Base stocks having a high paraffinic/naphthenic and saturation
nature of greater than 90 weight percent can often be used
advantageously in certain embodiments. Such base stocks include
Group II and/or Group III hydroprocessed or hydrocracked base
stocks, or their synthetic counterparts such as polyalphaolefin
oils, GTL or similar base oils or mixtures of similar base oils.
For purposes of this application synthetic bases stocks shall
include Group II, Group III, group IV and Group V base stocks.
A more specific example embodiment, is the combination of high
viscosity metallocene catalyzed PAO having a molecular weight
distribution (MWD) as a function of viscosity at least 10 percent
less than the algorithm: [MWD=0.2223+1.0232*log(Kv at 100.degree.
C. in cSt)] with a low viscosity Poly Alpha Olefin ("PAO")
including PAOs with a viscosity of less than 6 cSt, Kv100.degree.
C. and more preferably with a viscosity between 2 and 4 (2 cSt or 4
cSt, Kv100.degree. C.) and even more preferably with a small amount
of esters or alkylated aromatics. The esters including esters or
alkylated aromatics can be used as an additional base stock or as a
co-base stock with either the first and second base stocks for
additive solubility. The preferred ester is an alkyl adipate.
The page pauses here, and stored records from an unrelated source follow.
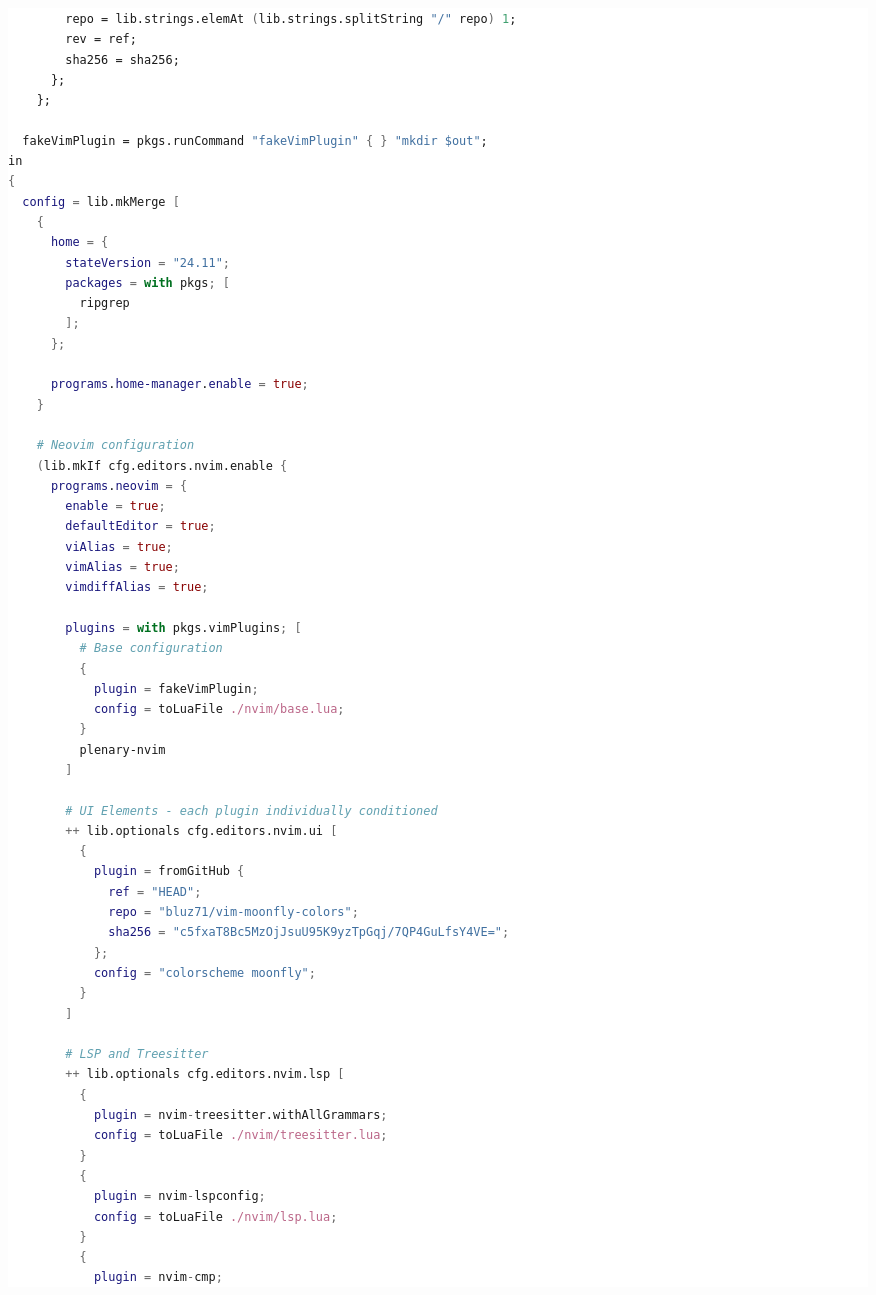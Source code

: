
 ```nix
        repo = lib.strings.elemAt (lib.strings.splitString "/" repo) 1;
        rev = ref;
        sha256 = sha256;
      };
    };

  fakeVimPlugin = pkgs.runCommand "fakeVimPlugin" { } "mkdir $out";
in
{
  config = lib.mkMerge [
    {
      home = {
        stateVersion = "24.11";
        packages = with pkgs; [
          ripgrep
        ];
      };

      programs.home-manager.enable = true;
    }

    # Neovim configuration
    (lib.mkIf cfg.editors.nvim.enable {
      programs.neovim = {
        enable = true;
        defaultEditor = true;
        viAlias = true;
        vimAlias = true;
        vimdiffAlias = true;

        plugins = with pkgs.vimPlugins; [
          # Base configuration
          {
            plugin = fakeVimPlugin;
            config = toLuaFile ./nvim/base.lua;
          }
          plenary-nvim
        ] 
        
        # UI Elements - each plugin individually conditioned
        ++ lib.optionals cfg.editors.nvim.ui [
          {
            plugin = fromGitHub {
              ref = "HEAD";
              repo = "bluz71/vim-moonfly-colors";
              sha256 = "c5fxaT8Bc5MzOjJsuU95K9yzTpGqj/7QP4GuLfsY4VE=";
            };
            config = "colorscheme moonfly";
          }
        ]
        
        # LSP and Treesitter
        ++ lib.optionals cfg.editors.nvim.lsp [
          {
            plugin = nvim-treesitter.withAllGrammars;
            config = toLuaFile ./nvim/treesitter.lua;
          }
          {
            plugin = nvim-lspconfig;
            config = toLuaFile ./nvim/lsp.lua;
          }
          {
            plugin = nvim-cmp;
```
Gas to liquid (GTL) base stocks can also be preferentially used
with the components of this invention as a portion or all of the
base stocks used to formulate the finished lubricant. We have
discovered, favorable improvement when the components of this
invention are added to lubricating systems comprising primarily
Group II, Group III and/or GTL base stocks compared to lesser
quantities of alternate fluids.
GTL materials are materials that are derived via one or more
synthesis, combination, transformation, rearrangement, and/or
degradation/deconstructive processes from gaseous carbon-containing
compounds, hydrogen-containing compounds, and/or elements as
feedstocks such as hydrogen, carbon dioxide, carbon monoxide,
water, methane, ethane, ethylene, acetylene, propane, propylene,
propyne, butane, butylenes, and butynes. GTL base stocks and base
oils are GTL materials of lubricating viscosity that are generally
derived from hydrocarbons, for example waxy synthesized
hydrocarbons, that are themselves derived from simpler gaseous
carbon-containing compounds, hydrogen-containing compounds and/or
elements as feedstocks. GTL base stock(s) include oils boiling in
the lube oil boiling range separated/fractionated from GTL
materials such as by, for example, distillation or thermal
diffusion, and subsequently subjected to well-known catalytic or
solvent dewaxing processes to produce lube oils of reduced/low pour
point; wax isomerates, comprising, for example, hydroisomerized or
isodewaxed synthesized hydrocarbons; hydro-isomerized or isodewaxed
Fischer-Tropsch ("F-T") material (i.e., hydrocarbons, waxy
hydrocarbons, waxes and possible analogous oxygenates); preferably
hydroisomerized or isodewaxed F-T hydrocarbons or hydroisomerized
or isodewaxed F-T waxes, hydroisomerized or isodewaxed synthesized
waxes, or mixtures thereof.
GTL base stock(s) derived from GTL materials, especially,
hydroisomerized/isodewaxed F-T material derived base stock(s), and
other hydroisomerized/isodewaxed wax derived base stock(s) are
characterized typically as having kinematic viscosities at
100.degree. C. of from about 2 mm.sup.2/s to about 50 mm.sup.2/s,
preferably from about 3 mm.sup.2/s to about 50 mm.sup.2/s, more
preferably from about 3.5 mm.sup.2/s to about 30 mm.sup.2/s, as
exemplified by a GTL base stock derived by the isodewaxing of F-T
wax, which has a kinematic viscosity of about 4 mm.sup.2/s at
100.degree. C. and a viscosity index of about 130 or greater. The
term GTL base oil/base stock and/or wax isomerate base oil/base
stock as used herein and in the claims is to be understood as
embracing individual fractions of GTL base stock/base oil or wax
isomerate base stock/base oil as recovered in the production
process, mixtures of two or more GTL base stocks/base oil fractions
and/or wax isomerate base stocks/base oil fractions, as well as
mixtures of one or two or more low viscosity GTL base stock(s)/base
oil fraction(s) and/or wax isomerate base stock(s)/base oil
fraction(s) with one, two or more high viscosity GTL base
stock(s)/base oil fraction(s) and/or wax isomerate base
stock(s)/base oil fraction(s) to produce a bi-modal blend wherein
the blend exhibits a viscosity within the aforesaid recited range.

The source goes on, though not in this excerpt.